In an important ruling upholding the rights of corporate taxpayers, the U.S. Court of Appeals for the First Circuit held this week in United States v. Textron, Inc. that a taxpayer can shield its tax accrual work papers from an Internal Revenue Service subpoena under the work product doctrine. The court also held that the taxpayer does not waive this protection by disclosing these work papers to its outside auditor in connection with the taxpayer's financial statements. The decision has practical significance for corporate taxpayers because disclosure of tax accrual work papers to an outside auditor, as is typically done, deprives the documents of protections under other legal privileges that might otherwise apply.

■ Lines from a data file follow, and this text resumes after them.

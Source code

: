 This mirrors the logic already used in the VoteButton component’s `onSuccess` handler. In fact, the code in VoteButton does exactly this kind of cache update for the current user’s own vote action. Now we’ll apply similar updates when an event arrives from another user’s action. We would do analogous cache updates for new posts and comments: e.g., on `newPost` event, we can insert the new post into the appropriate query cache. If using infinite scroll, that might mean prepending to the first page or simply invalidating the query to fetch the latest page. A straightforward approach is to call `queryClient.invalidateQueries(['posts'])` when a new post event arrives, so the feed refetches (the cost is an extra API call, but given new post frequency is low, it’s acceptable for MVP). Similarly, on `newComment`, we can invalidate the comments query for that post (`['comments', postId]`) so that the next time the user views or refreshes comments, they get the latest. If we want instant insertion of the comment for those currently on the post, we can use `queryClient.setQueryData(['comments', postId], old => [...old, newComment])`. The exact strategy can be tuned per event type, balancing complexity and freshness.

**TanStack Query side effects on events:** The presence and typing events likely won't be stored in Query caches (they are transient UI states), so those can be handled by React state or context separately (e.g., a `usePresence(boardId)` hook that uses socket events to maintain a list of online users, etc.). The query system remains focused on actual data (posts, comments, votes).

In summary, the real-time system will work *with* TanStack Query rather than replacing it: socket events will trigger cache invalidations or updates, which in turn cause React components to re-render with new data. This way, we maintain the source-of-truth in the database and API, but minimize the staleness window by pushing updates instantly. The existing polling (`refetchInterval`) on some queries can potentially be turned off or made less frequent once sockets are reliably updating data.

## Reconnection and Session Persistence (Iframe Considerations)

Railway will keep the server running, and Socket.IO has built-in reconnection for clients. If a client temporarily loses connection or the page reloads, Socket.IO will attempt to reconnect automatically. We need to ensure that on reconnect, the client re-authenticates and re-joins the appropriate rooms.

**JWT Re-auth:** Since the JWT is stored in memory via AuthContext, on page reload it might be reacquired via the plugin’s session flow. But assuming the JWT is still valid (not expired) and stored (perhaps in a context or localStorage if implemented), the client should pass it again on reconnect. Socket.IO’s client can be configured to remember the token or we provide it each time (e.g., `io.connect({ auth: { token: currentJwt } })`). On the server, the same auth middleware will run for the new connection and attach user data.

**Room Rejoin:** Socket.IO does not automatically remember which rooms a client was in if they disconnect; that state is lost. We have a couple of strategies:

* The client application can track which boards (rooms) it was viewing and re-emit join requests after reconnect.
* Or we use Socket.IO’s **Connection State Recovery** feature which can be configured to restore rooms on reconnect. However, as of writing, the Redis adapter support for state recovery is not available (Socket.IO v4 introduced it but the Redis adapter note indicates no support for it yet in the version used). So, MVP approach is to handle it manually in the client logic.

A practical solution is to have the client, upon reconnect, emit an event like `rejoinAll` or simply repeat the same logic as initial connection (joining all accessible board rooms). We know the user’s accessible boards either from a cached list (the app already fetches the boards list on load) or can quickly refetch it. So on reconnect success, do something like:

At issue in Textron were a series of tax accrual work papers assessing the strength of various tax positions taken by the company, including evaluations of the likelihood that the company would prevail on each position against an IRS challenge. These work papers underlay establishment of the company's income tax reserve, a required component of its financial statements under Generally Accepted Accounting Principles (GAAP). Tax accrual work papers are of interest to the IRS because they can serve as a road map for an audit. Accordingly, in Textron, the IRS issued an administrative subpoena for the work papers to aid its investigation of the company's potentially improper tax shelter transactions. When Textron objected, the IRS petitioned to enforce the subpoena in Federal District Court in Rhode Island, which ruled in Textron's favor on work product grounds.

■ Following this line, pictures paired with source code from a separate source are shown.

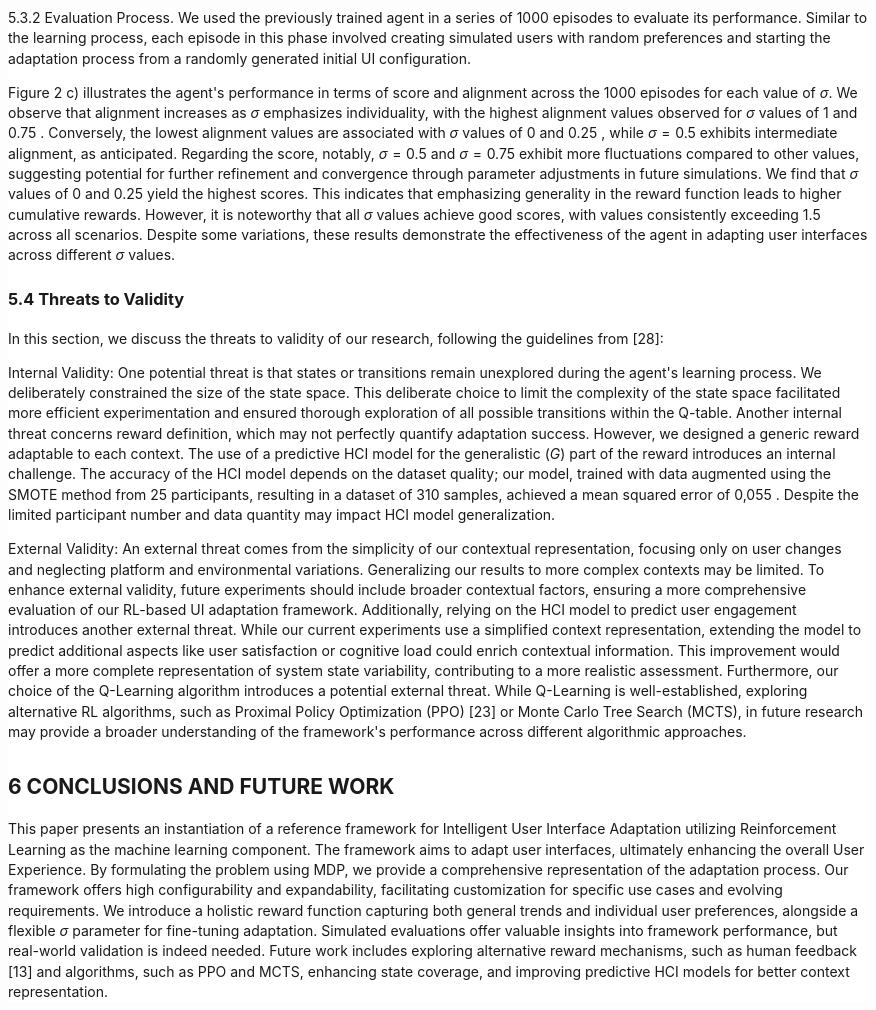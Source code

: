 5.3.2 Evaluation Process. We used the previously trained agent in a series of 1000 episodes to evaluate its performance. Similar to the learning process, each episode in this phase involved creating simulated users with random preferences and starting the adaptation process from a randomly generated initial UI configuration.

Figure 2 c) illustrates the agent's performance in terms of score and alignment across the 1000 episodes for each value of $\sigma$. We observe that alignment increases as $\sigma$ emphasizes individuality, with the highest alignment values observed for $\sigma$ values of 1 and 0.75 . Conversely, the lowest alignment values are associated with $\sigma$ values of 0 and 0.25 , while $\sigma=0.5$ exhibits intermediate alignment, as anticipated. Regarding the score, notably, $\sigma=0.5$ and $\sigma=0.75$ exhibit more fluctuations compared to other values, suggesting potential for further refinement and convergence through parameter adjustments in future simulations. We find that $\sigma$ values of 0 and 0.25 yield the highest scores. This indicates that emphasizing generality in the reward function leads to higher cumulative rewards. However, it is noteworthy that all $\sigma$ values achieve good scores, with values consistently exceeding 1.5 across all scenarios. Despite some variations, these results demonstrate the effectiveness of the agent in adapting user interfaces across different $\sigma$ values.

### 5.4 Threats to Validity

In this section, we discuss the threats to validity of our research, following the guidelines from [28]:

Internal Validity: One potential threat is that states or transitions remain unexplored during the agent's learning process. We deliberately constrained the size of the state space. This deliberate choice to limit the complexity of the state space facilitated more efficient experimentation and ensured thorough exploration of all possible transitions within the Q-table. Another internal threat concerns reward definition, which may not perfectly quantify adaptation success. However, we designed a generic reward adaptable to each context. The use of a predictive HCI model for the generalistic $(G)$ part of the reward introduces an internal challenge. The accuracy of the HCI model depends on the dataset quality; our model, trained with data augmented using the SMOTE method from 25 participants, resulting in a dataset of 310 samples, achieved a mean squared error of 0,055 . Despite the limited participant number and data quantity may impact HCI model generalization.

External Validity: An external threat comes from the simplicity of our contextual representation, focusing only on user changes and neglecting platform and environmental variations. Generalizing our results to more complex contexts may be limited. To enhance external validity, future experiments should include broader contextual factors, ensuring a more comprehensive evaluation of our RL-based UI adaptation framework. Additionally, relying on the HCI model to predict user engagement introduces another external threat. While our current experiments use a simplified context representation, extending the model to predict additional aspects like user satisfaction or cognitive load could enrich contextual information. This improvement would offer a more complete representation of system state variability, contributing to a more realistic assessment. Furthermore, our choice of the Q-Learning algorithm introduces a potential external threat. While Q-Learning is well-established, exploring alternative RL algorithms, such as Proximal Policy Optimization (PPO) [23] or Monte Carlo Tree Search (MCTS), in future research may provide a broader understanding of the framework's performance across different algorithmic approaches.

## 6 CONCLUSIONS AND FUTURE WORK

This paper presents an instantiation of a reference framework for Intelligent User Interface Adaptation utilizing Reinforcement Learning as the machine learning component. The framework aims to adapt user interfaces, ultimately enhancing the overall User Experience. By formulating the problem using MDP, we provide a comprehensive representation of the adaptation process. Our framework offers high configurability and expandability, facilitating customization for specific use cases and evolving requirements. We introduce a holistic reward function capturing both general trends and individual user preferences, alongside a flexible $\sigma$ parameter for fine-tuning adaptation. Simulated evaluations offer valuable insights into framework performance, but real-world validation is indeed needed. Future work includes exploring alternative reward mechanisms, such as human feedback [13] and algorithms, such as PPO and MCTS, enhancing state coverage, and improving predictive HCI models for better context representation.


[^0]:    Permission to make digital or hard copies of part or all of this work for personal or classroom use is granted without fee provided that copies are not made or distributed for profit or commercial advantage and that copies bear this notice and the full citation on the first page. Copyrights for third-party components of this work must be honored. For all other uses, contact the owner/author(s).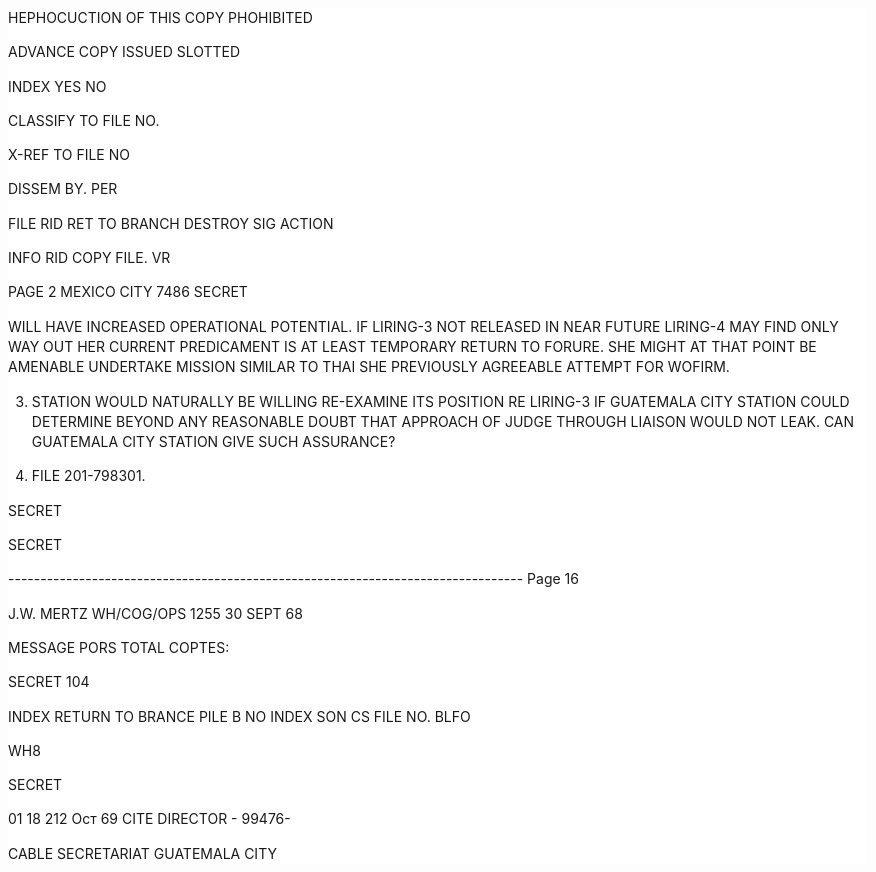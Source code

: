 HEPHOCUCTION OF THIS COPY PHOHIBITED

ADVANCE COPY ISSUED SLOTTED

INDEX YES NO

CLASSIFY TO FILE NO.

X-REF TO FILE NO

DISSEM BY. PER

FILE RID RET TO BRANCH DESTROY SIG
ACTION

INFO
RID COPY
FILE. VR

PAGE 2 MEXICO CITY 7486 SECRET

WILL HAVE INCREASED OPERATIONAL POTENTIAL. IF LIRING-3 NOT RELEASED IN NEAR FUTURE LIRING-4 MAY FIND ONLY WAY OUT HER CURRENT PREDICAMENT IS AT LEAST TEMPORARY RETURN TO FORURE. SHE MIGHT AT THAT POINT BE AMENABLE UNDERTAKE MISSION SIMILAR TO THAI SHE PREVIOUSLY AGREEABLE ATTEMPT FOR WOFIRM.

3. STATION WOULD NATURALLY BE WILLING RE-EXAMINE ITS POSITION RE LIRING-3 IF GUATEMALA CITY STATION COULD DETERMINE BEYOND ANY REASONABLE DOUBT THAT APPROACH OF JUDGE THROUGH LIAISON WOULD NOT LEAK. CAN GUATEMALA CITY STATION GIVE SUCH ASSURANCE?

4. FILE 201-798301.

SECRET

SECRET


-------------------------------------------------------------------------------- Page 16

J.W. MERTZ
WH/COG/OPS
1255
30 SEPT 68

MESSAGE PORS
TOTAL COPTES:

SECRET
104

INDEX RETURN TO BRANCE PILE B
NO INDEX SON CS FILE NO.
BLFO

WH8

SECRET

01 18 212 Oст 69
CITE DIRECTOR - 99476-

CABLE SECRETARIAT
GUATEMALA CITY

Affirming key aspects of the District Court's decision, the First Circuit held that Textron's tax accrual work papers qualified for protection under the work product doctrine because they were "prepared in anticipation of litigation." In so holding, the court rejected the IRS's argument that Textron prepared the work papers for a business purpose, i.e., to satisfy GAAP. The court concluded that the documents had a "dual purpose" in that they served a business need and were also prepared in anticipation of litigation. It reasoned that the work product protection applied because the business need to develop a reserve in the event of tax disputes with the IRS was "inextricably related" to litigation of those same disputes. The court held that, for work product purposes, the term "litigation" extends to "adversary administrative processes, including proceedings before the IRS Appeals Board."

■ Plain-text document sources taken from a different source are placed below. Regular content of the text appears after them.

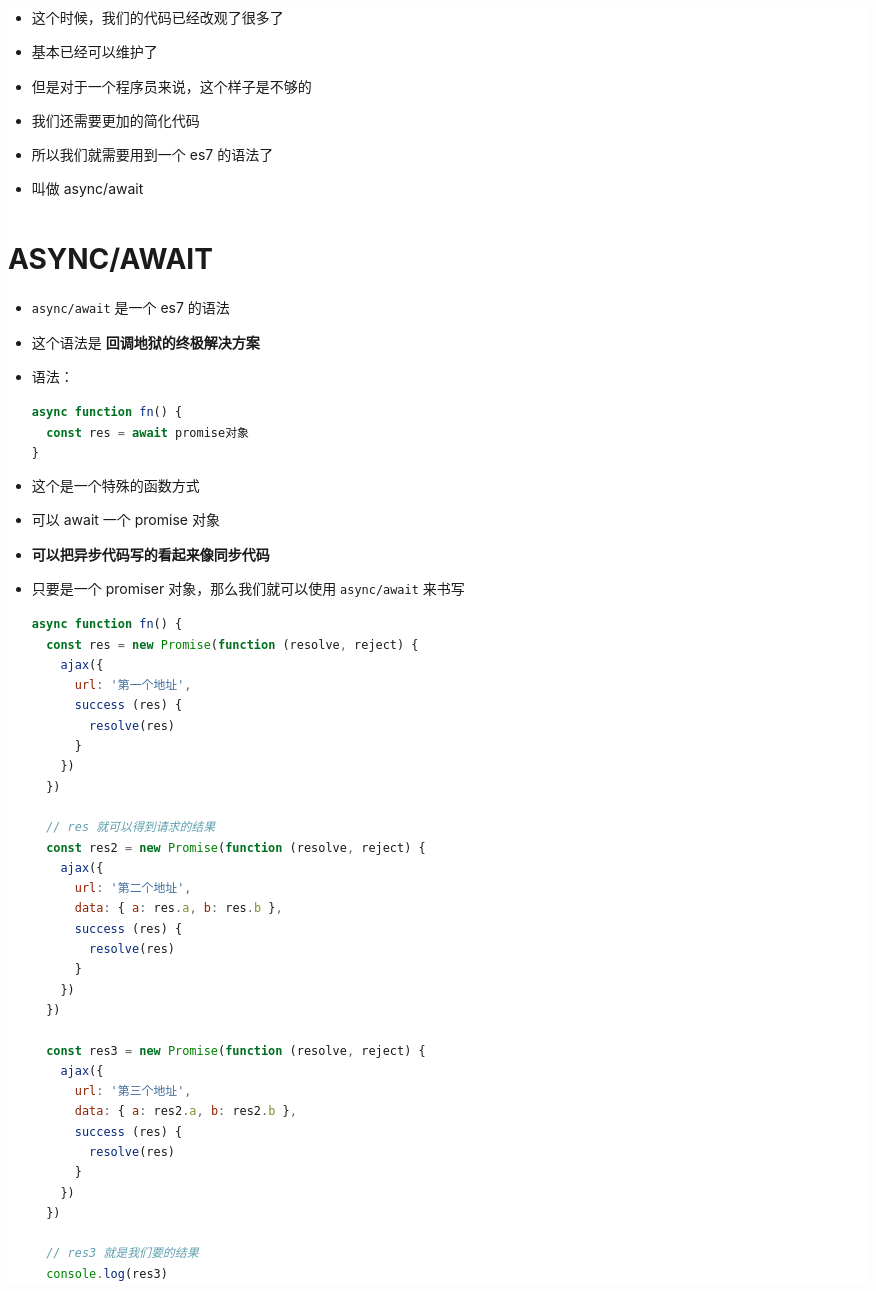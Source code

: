 - 这个时候，我们的代码已经改观了很多了

- 基本已经可以维护了

- 但是对于一个程序员来说，这个样子是不够的

- 我们还需要更加的简化代码

- 所以我们就需要用到一个 es7 的语法了

- 叫做 async/await 



# ASYNC/AWAIT

- `async/await` 是一个 es7 的语法

- 这个语法是 **回调地狱的终极解决方案**

- 语法：

  ```javascript
  async function fn() {
    const res = await promise对象
  }
  ```

- 这个是一个特殊的函数方式

- 可以 await 一个 promise 对象

- **可以把异步代码写的看起来像同步代码**

- 只要是一个 promiser 对象，那么我们就可以使用 `async/await` 来书写

  ```javascript
  async function fn() {
    const res = new Promise(function (resolve, reject) {
      ajax({
        url: '第一个地址',
        success (res) {
          resolve(res)
        }
      })
    })
    
    // res 就可以得到请求的结果
    const res2 = new Promise(function (resolve, reject) {
      ajax({
        url: '第二个地址',
        data: { a: res.a, b: res.b },
        success (res) {
          resolve(res)
        }
      })
    })
    
    const res3 = new Promise(function (resolve, reject) {
      ajax({
        url: '第三个地址',
        data: { a: res2.a, b: res2.b },
        success (res) {
          resolve(res)
        }
      })
    })
    
    // res3 就是我们要的结果
    console.log(res3)
  ```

The First Circuit also rejected the IRS's fallback argument that, even assuming the work papers qualified for work product protection, Textron had waived that protection by sharing the work papers with its outside auditor, Ernst & Young. Noting that a party waives work product protection for documents by disclosing them to its adversaries, the IRS contended that an auditor is a potential adversary of its client if, for example, it issues a qualified opinion on the client's financial statements because it believes the tax reserve is unsupportable. By contrast, the court characterized the relationship between Textron and its auditor as "a cooperative not adversarial relationship" that was marked by the auditor's duty of confidentiality and was unlikely to lead to litigation between the two. The court remanded the action to the District Court to determine factual issues relating to discoverability of the auditor's own tax work papers.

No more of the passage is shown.